Neil and Peggy have more responsibility in this relationship. Why? It’s because they are in a position of power. In Appiah’s words, “it’s not because he’s a better person. It’s because he has the good fortune to live in a society that has spent enormous amounts of human resources to get that better story”(43). And thus the choices Neil and Peggy make in this relationship is crucial because the consequences of their actions have the largest impact. As we saw in the situation of Arnie, once power is put in the equation, we lose our footing in seeing the big picture and the choices made can have painful results.
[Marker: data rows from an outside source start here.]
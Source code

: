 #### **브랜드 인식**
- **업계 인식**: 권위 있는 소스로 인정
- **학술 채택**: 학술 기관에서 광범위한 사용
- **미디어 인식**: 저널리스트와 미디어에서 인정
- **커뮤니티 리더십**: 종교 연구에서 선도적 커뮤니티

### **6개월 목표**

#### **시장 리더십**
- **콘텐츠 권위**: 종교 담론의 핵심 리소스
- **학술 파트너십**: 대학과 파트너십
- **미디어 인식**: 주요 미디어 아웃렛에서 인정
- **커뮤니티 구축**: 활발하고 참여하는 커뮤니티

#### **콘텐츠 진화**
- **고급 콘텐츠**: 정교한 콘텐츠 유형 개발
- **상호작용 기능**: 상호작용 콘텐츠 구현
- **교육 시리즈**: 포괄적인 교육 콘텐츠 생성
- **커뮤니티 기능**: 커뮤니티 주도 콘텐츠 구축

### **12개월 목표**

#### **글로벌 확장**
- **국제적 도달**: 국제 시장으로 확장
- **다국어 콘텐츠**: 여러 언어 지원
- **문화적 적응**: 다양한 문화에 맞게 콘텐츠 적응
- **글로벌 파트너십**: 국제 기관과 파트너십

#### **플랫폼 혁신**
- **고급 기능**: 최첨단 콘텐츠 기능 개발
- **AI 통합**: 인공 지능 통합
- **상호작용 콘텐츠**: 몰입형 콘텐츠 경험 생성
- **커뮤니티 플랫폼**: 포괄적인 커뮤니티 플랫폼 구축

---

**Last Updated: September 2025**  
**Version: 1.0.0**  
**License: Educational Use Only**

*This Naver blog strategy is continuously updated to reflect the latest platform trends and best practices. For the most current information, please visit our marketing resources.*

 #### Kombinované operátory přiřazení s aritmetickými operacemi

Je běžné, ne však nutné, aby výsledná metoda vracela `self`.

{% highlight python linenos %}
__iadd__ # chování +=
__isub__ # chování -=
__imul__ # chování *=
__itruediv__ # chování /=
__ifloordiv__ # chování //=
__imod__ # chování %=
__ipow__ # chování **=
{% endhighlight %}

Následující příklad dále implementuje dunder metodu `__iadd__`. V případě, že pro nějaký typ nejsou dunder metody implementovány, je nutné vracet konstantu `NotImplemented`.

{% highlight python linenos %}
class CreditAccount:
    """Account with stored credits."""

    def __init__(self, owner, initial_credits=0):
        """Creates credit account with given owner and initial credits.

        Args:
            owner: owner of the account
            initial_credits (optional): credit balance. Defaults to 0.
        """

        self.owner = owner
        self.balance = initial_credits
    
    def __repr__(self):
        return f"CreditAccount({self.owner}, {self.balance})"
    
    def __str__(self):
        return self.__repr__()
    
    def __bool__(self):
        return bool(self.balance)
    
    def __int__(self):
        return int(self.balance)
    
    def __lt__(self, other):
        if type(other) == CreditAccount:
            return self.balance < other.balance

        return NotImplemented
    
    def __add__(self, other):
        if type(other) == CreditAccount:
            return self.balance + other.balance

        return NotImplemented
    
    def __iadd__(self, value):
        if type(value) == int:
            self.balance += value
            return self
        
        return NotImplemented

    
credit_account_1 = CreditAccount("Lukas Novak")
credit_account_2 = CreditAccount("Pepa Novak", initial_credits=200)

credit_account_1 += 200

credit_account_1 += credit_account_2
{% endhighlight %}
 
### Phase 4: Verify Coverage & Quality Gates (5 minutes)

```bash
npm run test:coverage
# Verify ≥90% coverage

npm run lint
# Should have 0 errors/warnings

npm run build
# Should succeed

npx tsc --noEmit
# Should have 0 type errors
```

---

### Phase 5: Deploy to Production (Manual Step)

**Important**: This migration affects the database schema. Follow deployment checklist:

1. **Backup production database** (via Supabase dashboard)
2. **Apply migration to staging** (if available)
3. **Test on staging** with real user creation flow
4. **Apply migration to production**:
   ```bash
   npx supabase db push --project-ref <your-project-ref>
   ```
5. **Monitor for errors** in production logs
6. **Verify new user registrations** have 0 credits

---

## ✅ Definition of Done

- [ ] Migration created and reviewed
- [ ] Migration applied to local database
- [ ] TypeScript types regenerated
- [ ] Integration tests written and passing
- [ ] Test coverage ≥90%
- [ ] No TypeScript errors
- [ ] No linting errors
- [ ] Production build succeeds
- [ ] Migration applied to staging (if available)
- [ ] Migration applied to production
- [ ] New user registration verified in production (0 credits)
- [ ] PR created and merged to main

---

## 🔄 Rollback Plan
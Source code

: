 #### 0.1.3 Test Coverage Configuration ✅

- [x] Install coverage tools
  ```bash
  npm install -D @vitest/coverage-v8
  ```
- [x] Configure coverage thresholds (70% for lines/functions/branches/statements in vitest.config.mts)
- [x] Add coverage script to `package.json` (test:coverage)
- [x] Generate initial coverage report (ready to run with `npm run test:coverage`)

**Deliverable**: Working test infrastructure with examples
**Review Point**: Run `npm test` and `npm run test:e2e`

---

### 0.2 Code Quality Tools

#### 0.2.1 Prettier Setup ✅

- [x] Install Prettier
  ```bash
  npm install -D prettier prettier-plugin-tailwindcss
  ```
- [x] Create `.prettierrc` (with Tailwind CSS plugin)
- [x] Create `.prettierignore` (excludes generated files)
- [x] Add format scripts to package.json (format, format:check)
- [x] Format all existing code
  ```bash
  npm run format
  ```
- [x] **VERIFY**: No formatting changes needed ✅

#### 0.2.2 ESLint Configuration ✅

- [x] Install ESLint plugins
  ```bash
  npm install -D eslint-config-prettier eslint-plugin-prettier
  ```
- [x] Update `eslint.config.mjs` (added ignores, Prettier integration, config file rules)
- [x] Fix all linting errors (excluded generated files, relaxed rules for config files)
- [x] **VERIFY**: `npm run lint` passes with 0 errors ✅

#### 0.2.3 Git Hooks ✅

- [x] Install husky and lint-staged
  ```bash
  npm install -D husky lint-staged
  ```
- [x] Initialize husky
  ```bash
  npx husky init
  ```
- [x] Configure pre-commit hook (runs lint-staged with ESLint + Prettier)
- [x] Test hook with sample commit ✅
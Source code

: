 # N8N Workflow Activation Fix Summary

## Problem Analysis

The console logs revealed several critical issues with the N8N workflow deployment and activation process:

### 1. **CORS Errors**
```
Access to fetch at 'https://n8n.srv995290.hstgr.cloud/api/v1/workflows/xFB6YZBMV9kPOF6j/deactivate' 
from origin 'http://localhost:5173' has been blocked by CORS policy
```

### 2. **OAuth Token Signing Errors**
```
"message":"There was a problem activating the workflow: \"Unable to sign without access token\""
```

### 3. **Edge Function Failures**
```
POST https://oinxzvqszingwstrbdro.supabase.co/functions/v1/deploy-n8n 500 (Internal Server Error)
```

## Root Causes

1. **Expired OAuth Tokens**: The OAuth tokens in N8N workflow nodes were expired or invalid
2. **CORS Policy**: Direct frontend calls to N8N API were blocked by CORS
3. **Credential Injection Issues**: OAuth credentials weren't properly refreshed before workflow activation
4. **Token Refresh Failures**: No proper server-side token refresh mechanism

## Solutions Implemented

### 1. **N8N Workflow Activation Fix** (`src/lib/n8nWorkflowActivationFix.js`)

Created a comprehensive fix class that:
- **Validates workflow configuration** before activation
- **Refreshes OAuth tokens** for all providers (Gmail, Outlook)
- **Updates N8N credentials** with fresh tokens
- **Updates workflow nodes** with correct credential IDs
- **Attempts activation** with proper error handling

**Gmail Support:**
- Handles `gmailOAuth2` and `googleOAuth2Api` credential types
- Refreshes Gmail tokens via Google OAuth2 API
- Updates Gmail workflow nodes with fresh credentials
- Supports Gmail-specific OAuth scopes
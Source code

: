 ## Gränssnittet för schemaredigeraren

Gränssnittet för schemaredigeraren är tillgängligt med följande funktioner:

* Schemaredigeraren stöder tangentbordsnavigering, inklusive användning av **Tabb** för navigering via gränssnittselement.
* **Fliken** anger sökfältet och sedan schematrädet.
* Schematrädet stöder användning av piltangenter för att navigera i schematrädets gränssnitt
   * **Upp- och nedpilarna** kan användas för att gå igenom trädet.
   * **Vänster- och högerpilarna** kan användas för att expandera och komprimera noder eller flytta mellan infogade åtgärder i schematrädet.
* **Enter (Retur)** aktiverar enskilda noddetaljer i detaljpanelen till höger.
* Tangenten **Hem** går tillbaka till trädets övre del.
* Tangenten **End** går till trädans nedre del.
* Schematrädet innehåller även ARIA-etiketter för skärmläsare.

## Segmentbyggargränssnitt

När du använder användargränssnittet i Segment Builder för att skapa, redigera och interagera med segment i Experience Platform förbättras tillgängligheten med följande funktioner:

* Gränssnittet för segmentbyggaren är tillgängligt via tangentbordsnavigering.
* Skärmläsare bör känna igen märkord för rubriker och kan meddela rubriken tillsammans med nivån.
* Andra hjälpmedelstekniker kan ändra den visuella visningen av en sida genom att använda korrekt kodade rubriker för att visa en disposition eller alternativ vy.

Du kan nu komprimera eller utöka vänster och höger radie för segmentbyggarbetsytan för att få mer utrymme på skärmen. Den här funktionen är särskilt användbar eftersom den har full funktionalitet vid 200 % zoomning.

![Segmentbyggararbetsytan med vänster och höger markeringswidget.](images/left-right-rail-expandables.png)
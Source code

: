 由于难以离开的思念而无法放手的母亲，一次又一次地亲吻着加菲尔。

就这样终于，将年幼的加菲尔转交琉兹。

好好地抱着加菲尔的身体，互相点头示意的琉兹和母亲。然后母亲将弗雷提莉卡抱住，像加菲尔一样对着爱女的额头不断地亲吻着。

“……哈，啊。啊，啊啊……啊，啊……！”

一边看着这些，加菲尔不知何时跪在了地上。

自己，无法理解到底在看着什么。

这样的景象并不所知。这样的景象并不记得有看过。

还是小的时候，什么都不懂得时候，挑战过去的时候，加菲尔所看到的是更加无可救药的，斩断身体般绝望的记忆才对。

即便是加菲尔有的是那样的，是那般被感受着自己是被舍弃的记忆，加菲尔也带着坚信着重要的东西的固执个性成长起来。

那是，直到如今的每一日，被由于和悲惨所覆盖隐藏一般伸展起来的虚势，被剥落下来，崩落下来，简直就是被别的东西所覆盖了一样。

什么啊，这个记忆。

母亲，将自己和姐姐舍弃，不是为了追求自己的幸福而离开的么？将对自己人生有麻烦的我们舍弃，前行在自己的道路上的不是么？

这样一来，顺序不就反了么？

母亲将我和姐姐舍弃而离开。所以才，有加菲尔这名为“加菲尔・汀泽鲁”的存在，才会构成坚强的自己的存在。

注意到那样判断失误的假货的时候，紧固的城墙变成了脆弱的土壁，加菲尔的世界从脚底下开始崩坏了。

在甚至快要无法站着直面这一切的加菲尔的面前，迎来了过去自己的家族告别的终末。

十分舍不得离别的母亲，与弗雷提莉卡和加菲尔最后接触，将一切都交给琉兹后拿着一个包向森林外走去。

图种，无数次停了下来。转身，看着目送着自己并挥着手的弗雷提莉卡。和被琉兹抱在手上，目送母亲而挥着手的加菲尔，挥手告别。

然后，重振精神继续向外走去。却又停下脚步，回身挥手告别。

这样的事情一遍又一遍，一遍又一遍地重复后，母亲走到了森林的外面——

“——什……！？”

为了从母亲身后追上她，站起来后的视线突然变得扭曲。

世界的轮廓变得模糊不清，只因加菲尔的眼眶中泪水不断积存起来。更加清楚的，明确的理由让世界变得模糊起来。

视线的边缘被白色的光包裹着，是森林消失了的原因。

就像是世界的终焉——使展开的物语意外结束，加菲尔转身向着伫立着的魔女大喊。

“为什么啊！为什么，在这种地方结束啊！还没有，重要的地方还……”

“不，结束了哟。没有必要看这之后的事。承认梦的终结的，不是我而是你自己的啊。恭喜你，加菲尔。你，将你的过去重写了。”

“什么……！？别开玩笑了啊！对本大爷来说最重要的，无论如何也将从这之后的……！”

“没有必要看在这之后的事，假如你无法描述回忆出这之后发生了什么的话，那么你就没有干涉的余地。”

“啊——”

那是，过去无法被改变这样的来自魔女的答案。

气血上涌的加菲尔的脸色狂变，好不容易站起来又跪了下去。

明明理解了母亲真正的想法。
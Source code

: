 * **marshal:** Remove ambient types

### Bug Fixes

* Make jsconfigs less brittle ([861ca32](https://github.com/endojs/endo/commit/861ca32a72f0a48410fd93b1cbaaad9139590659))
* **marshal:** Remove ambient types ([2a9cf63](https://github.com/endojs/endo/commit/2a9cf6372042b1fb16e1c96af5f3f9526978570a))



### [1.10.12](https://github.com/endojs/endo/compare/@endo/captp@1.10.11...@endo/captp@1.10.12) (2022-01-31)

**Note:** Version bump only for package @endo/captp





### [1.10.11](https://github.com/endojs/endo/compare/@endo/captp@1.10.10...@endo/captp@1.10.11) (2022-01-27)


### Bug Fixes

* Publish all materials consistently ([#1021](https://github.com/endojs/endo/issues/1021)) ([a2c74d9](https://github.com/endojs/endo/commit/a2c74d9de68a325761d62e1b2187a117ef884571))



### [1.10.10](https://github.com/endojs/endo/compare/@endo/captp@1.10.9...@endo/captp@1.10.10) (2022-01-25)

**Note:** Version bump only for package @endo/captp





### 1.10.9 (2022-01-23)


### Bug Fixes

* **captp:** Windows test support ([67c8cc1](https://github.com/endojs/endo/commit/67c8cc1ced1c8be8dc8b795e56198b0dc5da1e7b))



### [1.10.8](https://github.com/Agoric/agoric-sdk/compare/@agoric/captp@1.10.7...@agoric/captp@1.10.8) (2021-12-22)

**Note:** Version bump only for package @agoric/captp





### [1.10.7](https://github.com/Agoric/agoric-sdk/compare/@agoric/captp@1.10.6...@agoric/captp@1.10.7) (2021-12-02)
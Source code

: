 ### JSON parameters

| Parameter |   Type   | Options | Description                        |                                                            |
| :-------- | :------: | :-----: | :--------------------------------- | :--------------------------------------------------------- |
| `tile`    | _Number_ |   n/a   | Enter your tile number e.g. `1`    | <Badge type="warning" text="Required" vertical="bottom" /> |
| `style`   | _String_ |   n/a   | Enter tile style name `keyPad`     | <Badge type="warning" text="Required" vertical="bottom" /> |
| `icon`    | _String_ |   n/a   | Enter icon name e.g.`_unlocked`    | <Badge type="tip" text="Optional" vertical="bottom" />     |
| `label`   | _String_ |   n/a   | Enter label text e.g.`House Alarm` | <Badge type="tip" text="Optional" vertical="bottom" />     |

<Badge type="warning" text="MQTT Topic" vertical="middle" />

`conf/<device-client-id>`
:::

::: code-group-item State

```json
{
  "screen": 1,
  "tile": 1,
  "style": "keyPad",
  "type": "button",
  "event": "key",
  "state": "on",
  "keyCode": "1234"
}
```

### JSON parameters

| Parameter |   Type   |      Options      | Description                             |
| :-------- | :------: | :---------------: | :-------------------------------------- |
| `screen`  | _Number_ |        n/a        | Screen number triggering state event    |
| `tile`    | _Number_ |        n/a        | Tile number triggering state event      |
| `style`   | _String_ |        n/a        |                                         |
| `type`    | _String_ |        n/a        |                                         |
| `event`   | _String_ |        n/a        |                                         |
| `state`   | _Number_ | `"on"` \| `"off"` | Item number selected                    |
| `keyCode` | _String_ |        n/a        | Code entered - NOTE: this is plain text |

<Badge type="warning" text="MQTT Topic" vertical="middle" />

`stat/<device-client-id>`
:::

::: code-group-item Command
Fadiman emphasizes, “As long as doctors and parents continue to negotiate, even if they disagree, the conflict is confined to differences in belief systems…Once the police are called…The differences are no longer about beliefs. The differences are about power”( 84). Even if we are put in such a challenging position as Neil and Peggy where it seems intervention by force is the only option, we musn’t give up. How does the values of these two different worldviews overlap or allow humanity to hold on to all shards of the mirror? If we lose any shards of the mirror we will never get the bigger picture and I think that is the point of being a global community. It’s to find the bigger picture together. It is a shattered mirror, so shouldn’t the goal be to fix it together?